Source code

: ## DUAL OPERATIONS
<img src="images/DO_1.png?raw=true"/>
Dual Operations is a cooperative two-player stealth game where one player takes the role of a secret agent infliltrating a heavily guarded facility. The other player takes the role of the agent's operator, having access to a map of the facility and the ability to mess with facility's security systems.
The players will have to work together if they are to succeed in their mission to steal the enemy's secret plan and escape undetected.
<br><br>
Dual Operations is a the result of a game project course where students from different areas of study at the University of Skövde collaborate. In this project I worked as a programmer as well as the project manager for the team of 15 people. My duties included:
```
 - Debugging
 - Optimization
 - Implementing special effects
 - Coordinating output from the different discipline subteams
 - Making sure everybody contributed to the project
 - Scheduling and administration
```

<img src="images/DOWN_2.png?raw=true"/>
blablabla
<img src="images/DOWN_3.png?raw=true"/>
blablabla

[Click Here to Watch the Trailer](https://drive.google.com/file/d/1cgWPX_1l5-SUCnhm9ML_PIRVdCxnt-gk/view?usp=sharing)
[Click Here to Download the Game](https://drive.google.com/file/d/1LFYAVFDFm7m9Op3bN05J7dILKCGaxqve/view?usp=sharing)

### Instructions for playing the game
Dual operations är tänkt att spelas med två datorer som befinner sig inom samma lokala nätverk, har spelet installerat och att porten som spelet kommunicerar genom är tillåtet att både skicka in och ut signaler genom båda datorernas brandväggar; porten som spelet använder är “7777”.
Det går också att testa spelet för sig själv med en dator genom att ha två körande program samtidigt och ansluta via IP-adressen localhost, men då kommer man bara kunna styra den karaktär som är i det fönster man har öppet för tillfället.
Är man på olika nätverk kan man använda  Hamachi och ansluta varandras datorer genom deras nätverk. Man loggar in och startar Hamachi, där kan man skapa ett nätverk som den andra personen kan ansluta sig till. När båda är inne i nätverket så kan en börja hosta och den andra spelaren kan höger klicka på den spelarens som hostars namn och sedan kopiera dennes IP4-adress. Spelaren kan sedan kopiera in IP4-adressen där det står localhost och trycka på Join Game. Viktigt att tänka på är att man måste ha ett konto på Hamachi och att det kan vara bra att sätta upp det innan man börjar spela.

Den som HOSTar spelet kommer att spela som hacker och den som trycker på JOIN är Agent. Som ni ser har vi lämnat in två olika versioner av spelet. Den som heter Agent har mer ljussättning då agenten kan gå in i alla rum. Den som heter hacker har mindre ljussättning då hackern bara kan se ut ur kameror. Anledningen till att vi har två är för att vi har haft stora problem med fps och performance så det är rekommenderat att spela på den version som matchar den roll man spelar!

---

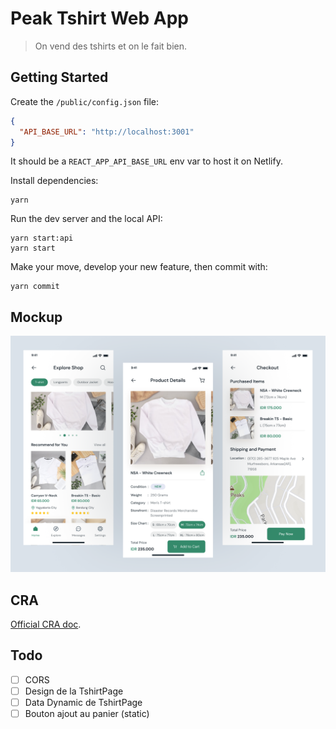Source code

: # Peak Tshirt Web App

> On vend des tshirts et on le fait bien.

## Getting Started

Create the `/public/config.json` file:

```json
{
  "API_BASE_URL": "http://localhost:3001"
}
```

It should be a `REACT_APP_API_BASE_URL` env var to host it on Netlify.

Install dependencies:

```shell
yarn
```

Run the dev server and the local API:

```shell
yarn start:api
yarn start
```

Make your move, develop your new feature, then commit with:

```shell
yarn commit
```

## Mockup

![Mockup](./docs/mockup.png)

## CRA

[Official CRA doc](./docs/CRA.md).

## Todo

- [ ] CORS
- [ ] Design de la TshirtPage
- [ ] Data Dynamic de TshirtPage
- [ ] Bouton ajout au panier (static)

--

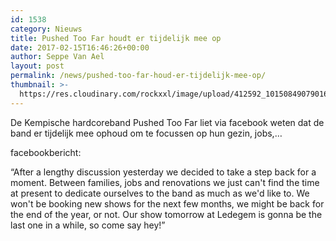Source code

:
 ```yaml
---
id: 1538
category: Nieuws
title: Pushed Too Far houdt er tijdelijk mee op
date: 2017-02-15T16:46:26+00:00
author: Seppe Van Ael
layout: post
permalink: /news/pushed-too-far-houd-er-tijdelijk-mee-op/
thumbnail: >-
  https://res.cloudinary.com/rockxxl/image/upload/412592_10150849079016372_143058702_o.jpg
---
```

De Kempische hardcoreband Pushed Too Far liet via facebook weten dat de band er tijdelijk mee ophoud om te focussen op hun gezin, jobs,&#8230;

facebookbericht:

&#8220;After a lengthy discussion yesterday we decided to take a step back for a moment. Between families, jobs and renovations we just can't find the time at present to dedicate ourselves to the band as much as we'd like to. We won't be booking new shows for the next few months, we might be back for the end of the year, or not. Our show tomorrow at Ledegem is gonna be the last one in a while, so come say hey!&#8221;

• Exercise objective
Could you set down, word for word, only the lines above from the line with "It should be" to the line with "- [ ] Bouton ajout au panier (static)", including both?

• Solution for this task
It should be a `REACT_APP_API_BASE_URL` env var to host it on Netlify.

Install dependencies:

```shell
yarn
```

Run the dev server and the local API:

```shell
yarn start:api
yarn start
```

Make your move, develop your new feature, then commit with:

```shell
yarn commit
```

## Mockup

![Mockup](./docs/mockup.png)

## CRA

[Official CRA doc](./docs/CRA.md).

## Todo

- [ ] CORS
- [ ] Design de la TshirtPage
- [ ] Data Dynamic de TshirtPage
- [ ] Bouton ajout au panier (static)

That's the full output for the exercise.